EDIT: Actually, if they can get enough balloons to offset 80,000 tons, you’d think that they could just do the last 15,000 and convert the Enterprise into an airship and fly it into the Black Sea. The Montreaux Convention didn’t think of that loophole!
Though…hmm. I think that the Enterprise relies on constant seawater cooling for the reactors, so maybe they can’t do that. Maybe the turret does make sense in the context of the helium balloons after all.
I imagine the conversation went like this
Turkey: how much doors your ship weigh?
Coked up admiral: how much should it weigh?
Turkey: well we can’t let ships over 15000t through
CUA: it’s 14,999t
Turkey: …
CUA: (wipes nose)
Turkey: well we can’t let ships over 15000t through
CUA: it’s 14,999t
Turkey: …
If Japan can do the “conforming displacement claim” thing on the Washington Naval Treaty…
It’s displacement, not weight, so theoretically they can convert it into a gigantic hydrofoil and get into the Black Sea with the whole hull out of water at almost supersonic speeds to support all that weight
Also your F-117s are rocket powered or some shit because those flames are coming from the one place that isn’t exhaust
I assume that that’s just the tailgunner firing his flamethrower.
Makes sense, given the context
I mean, in fairness, at least the Mig-29 and F-117 are contemporaries, and deployed by enemies. I’ve seen playsets that include (iirc) an F-16 and a B-17 dogfighting against one another.

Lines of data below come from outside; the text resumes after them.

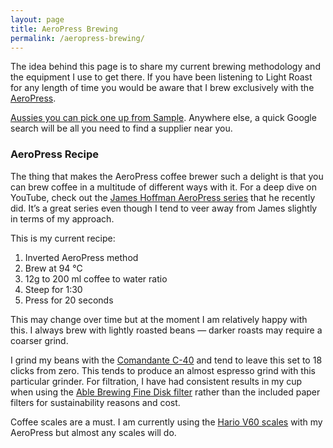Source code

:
 ```yaml
---
layout: page
title: AeroPress Brewing
permalink: /aeropress-brewing/
---
```

<section class="my-4 space-y-4 font-body text-gray-400">
<p>The idea behind this page is to share my current brewing methodology and the equipment I use to get there. If you have been listening to Light Roast for any length of time you would be aware that I brew exclusively with the <a class="text-white border-b border-gray-300 hover:border-b border-gray-400 hover:border-gray-100" href="https://aeropress.com/">AeroPress</a>.</p>
<p><a class="text-white border-b border-gray-300 hover:border-b border-gray-400 hover:border-gray-100" href="https://samplecoffee.com.au/shop/aeropress">Aussies you can pick one up from Sample</a>. Anywhere else, a quick Google search will  be all you need to find a supplier near you.</p>
<h3 class="text-xl font-display text-white">AeroPress Recipe</h3>
<p>The thing that makes the AeroPress coffee brewer such a delight is that you can brew coffee in a multitude of different ways with it. For a deep dive on YouTube, check out the <a class="text-white border-b border-gray-300 hover:border-b border-gray-400 hover:border-gray-100" href="https://www.youtube.com/playlist?list=PLxz0FjZMVOl2858ytsWi9DH8NUKAz4nvl">James Hoffman AeroPress series</a> that he recently did. It’s a great series even though I tend to veer away from James slightly in terms of my approach.</p>
<p>This is my current recipe:</p>
<ol class="ml-4 font-body list-disc text-white">
	<li>Inverted AeroPress method</li>
	<li>Brew at 94 °C</li>
	<li>12g to 200 ml coffee to water ratio</li>
	<li>Steep for 1:30</li>
	<li>Press for 20 seconds</li>
</ol>
<p>This may change over time but at the moment I am relatively happy with this. I always brew with lightly roasted beans — darker roasts may require a coarser grind.</p>
<p>I grind my beans with the <a class="text-white border-b border-gray-300 hover:border-b border-gray-400 hover:border-gray-100" href="https://comandantegrinder.com/">Comandante C-40</a> and tend to leave this set to 18 clicks from zero. This tends to produce an almost espresso grind with this particular grinder. For filtration, I have had consistent results in my cup when using the <a class="text-white border-b border-gray-300 hover:border-b border-gray-400 hover:border-gray-100" href="https://samplecoffee.com.au/shop/aeropress-able-metal-filter-disc-fine">Able Brewing Fine Disk filter</a> rather than the included paper filters for sustainability reasons and cost.</p>
<p>Coffee scales are a must. I am currently using the <a class="text-white border-b border-gray-300 hover:border-b border-gray-400 hover:border-gray-100" href="https://samplecoffee.com.au/shop/hario-v60-drip-scales">Hario V60 scales</a> with my AeroPress but almost any scales will do.</p>
</section>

While the F-16 has the stronger letter, the B-17 takes the lead on the number. It’s still anybody’s game.
I thought the F117a doesn’t have a2a capabilities. It acts like a hole in the sky, drops a couple of bombs and then the distant AWACS plane laughs maniacally.
a2a bombs, silly
you fly over them and drop your ordnance
https://www.sandboxx.us/news/how-an-f-15e-shot-down-an-iraqi-gunship-with-a-bomb/
The full story of how an F-15E scored its only air-to-air kill… with a bomb
Because they were moving so fast through the sky to close with the team in trouble, the unpowered bomb actually had a greater range than the Sidewinder missile. Bennett released the bomb 4 miles out from the Hind-24, with Bakke carefully keeping his laser sighted on the helicopter.
All you need is a steady hand and a laser designator!
https://en.wikipedia.org/wiki/Lockheed_F-117_Nighthawk
For this reason, it is equipped with integrated sophisticated digital navigation and attack systems, targeting being achieved via a thermal imaging infrared system and a laser rangefinder/laser designator.
It’s got the designator, so…
Ah, that makes sense. A laser-guided bomb is just a really lazy missile.
This is gold, thank you.
Sounds like a pretty normal day to me.